Phishing: la responsabilita' delle banche

Capita ormai frequentemente di ricevere un’email, in apparenza proveniente da istituti bancari o da siti web che richiedono l’accesso tramite registrazione, con un invito a fornire i propri dati riservati.​

Talvolta, nel messaggio è contenuto un link che verosimilmente rimanda al sito web dell’istituto di credito o del servizio a cui si è registrati. Si tratta, in realtà, di un sito clone identico all’originale.

Una volta inseriti i dati, questi rimangono a disposizione dei truffatori, che possono disporne liberamente per trarne illeciti profitti. 
Se vi è successo siete vittima di phishing, una truffa realizzata su Internet attraverso messaggi di posta ingannevoli, finalizzati a carpire dati di accesso a servizi finanziari online o che richiedono una registrazione, talvolta anche mediante l’utilizzo di virus informatici. 

La modalità più diffusa è il classico allegato al messaggio di posta elettronica; oltre i file con estensione .exe, i virus si diffondono celati da false fatture, contravvenzioni, avvisi di consegna pacchi, che giungono in formato .doc .pdf . Altri tipi di virus si attivano nel momento in cui sulla tastiera vengono inseriti “user id e password”,  c.d. “keylogging”, in questo caso i criminali sono in possesso delle chiavi di accesso ai vostri account di posta elettronica o di e-commerce.  


Ma quando la Banca è responsabile?

Sul punto vi sono state diverse pronunce giurisprudenziali (tra le quali ricordiamo la recente sentenza della Corte di Cass. n. 806/2016) che hanno riconosciuto la responsabilità della banca per non aver attivato adeguati sistemi di prevenzione e controllo sui sistemi home banking, con consequenziale diritto per l’utente al risarcimento del danno oltre che, com’è ovvio, al rimborso di quanto sottratto.

La fattispecie viene inquadrata nell’ambito della responsabilità contrattuale, stante l’esistenza di un rapporto di conto corrente tra gli attori e la banca convenuta.
Inoltre, secondo l’orientamento consolidato della Suprema Corte,  l’istituto di credito deve adottare tutte le misure idonee a garantire la sicurezza del servizio, in quanto la diligenza ad esso richiesta (art. 1176 c. 2 c.c.) ha natura tecnica e «deve essere valutata tenendo conto dei rischi tipici della sfera professionale di riferimento ed assumendo quindi come parametro la figura dell’accorto banchiere»
In particolare, nel caso di erogazione del servizio di home banking, la banca deve garantire uno standard di sicurezza adeguato nell’effettuazione dei pagamenti al fine di precludere l’accesso a soggetti non abilitati al sistema. 
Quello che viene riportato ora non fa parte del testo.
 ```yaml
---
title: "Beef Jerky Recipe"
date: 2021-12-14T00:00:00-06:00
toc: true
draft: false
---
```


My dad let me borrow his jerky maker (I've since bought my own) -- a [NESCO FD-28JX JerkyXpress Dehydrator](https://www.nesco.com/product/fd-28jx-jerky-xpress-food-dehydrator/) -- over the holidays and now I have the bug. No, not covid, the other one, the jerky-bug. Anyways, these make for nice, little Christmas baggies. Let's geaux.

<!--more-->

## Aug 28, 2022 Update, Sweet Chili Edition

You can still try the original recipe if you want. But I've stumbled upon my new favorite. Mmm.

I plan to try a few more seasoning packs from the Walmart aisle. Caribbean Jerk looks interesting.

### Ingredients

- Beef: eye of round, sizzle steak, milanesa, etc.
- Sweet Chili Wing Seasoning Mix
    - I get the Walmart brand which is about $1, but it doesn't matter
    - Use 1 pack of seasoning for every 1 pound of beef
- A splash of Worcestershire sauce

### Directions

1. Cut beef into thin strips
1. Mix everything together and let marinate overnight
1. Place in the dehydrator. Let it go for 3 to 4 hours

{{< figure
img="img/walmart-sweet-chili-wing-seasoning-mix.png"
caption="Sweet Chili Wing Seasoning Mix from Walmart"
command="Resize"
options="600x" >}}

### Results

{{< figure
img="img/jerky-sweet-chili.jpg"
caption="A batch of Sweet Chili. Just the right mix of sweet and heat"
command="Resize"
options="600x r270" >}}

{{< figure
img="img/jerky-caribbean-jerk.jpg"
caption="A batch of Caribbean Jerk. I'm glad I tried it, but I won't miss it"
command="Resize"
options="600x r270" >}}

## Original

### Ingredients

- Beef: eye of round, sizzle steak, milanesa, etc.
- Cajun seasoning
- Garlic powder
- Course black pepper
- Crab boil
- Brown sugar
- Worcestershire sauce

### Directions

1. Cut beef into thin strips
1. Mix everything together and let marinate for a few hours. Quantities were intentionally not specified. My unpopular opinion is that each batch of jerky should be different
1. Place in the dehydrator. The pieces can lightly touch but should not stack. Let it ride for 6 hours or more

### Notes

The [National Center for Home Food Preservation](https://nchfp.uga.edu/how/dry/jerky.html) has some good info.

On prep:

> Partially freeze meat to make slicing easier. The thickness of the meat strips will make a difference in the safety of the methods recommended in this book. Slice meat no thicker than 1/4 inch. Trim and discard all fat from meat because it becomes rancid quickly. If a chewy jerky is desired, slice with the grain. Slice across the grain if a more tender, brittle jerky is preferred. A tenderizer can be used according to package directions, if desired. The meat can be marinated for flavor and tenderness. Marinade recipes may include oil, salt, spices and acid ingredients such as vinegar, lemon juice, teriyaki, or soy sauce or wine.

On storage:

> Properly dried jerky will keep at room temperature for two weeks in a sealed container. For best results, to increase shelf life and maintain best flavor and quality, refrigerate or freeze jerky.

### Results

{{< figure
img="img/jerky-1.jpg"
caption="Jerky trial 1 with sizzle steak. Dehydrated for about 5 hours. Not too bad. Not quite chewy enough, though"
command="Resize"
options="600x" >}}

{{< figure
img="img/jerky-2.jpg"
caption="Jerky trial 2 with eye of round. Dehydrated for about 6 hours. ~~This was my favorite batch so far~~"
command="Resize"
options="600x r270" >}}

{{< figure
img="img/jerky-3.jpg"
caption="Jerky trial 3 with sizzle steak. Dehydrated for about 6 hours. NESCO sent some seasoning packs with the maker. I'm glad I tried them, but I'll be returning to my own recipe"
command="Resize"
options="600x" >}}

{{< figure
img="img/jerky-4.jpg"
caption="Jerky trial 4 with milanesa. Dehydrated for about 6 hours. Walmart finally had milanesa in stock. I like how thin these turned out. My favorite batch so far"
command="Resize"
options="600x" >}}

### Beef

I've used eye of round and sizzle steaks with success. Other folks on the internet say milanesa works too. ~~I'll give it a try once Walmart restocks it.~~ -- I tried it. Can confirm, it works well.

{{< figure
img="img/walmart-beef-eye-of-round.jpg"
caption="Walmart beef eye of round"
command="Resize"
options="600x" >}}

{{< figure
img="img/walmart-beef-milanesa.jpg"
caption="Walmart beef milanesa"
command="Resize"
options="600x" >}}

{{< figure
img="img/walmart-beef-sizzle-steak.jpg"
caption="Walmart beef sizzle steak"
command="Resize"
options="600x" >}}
Alla luce di ciò, la responsabilità dell’istituto di credito può essere esclusa solo nel caso in cui quest’ultimo dimostri di aver adottato tutti i meccanismi necessari alla tutela del cliente e di aver messo in atto ogni misura idonea a scongiurare il verificarsi di condotte fraudolente. 
Sotto il profilo probatorio, i clienti devono dimostrare unicamente la fonte del proprio diritto – il contratto di conto corrente – e che le loro credenziali sono state utilizzate illegittimamente.

La Banca ha, invece, un onere più gravoso: dovrà provare di aver posto in essere ogni tutela estintiva dell’altrui pretesa, ad esempio dimostrando che l’evento dannoso si è verificato solo a causa di forza maggiore o di errore commesso da parte del titolare del conto. In assenza di tale prova, il correntista avrà diritto al risarcimento del danno patito.
Pertanto, nel caso in cui sia stato vittima di tale frode, il correntista, oltre a poter procedere penalmente nei confronti dei truffatori, potrà chiedere il risarcimento del danno alla propria banca in via stragiudiziale.
Successivamente, in caso di mancato riscontro da parte della Banca, il cliente potrà adire l’arbitro bancario  – che in numerose occasioni si è pronunciato in favore dei correntisti – oppure ancora potrà rivolgersi al Tribunale competente.